%%

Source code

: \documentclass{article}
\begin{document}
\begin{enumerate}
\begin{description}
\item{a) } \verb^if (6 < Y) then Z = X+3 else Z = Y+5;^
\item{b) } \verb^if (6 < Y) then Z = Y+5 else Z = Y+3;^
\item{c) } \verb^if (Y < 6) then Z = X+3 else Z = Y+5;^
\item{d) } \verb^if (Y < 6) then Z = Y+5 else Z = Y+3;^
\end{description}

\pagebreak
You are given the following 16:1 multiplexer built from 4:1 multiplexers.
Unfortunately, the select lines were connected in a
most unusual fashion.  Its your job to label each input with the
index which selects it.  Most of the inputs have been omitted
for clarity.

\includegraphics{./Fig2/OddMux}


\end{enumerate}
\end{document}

%%

WHAT THE EXERCISE ASKS
Show all of the lines above in which "item" is present.

WRITTEN ANSWER
\item{a) } \verb^if (6 < Y) then Z = X+3 else Z = Y+5;^
\item{b) } \verb^if (6 < Y) then Z = Y+5 else Z = Y+3;^
\item{c) } \verb^if (Y < 6) then Z = X+3 else Z = Y+5;^
\item{d) } \verb^if (Y < 6) then Z = Y+5 else Z = Y+3;^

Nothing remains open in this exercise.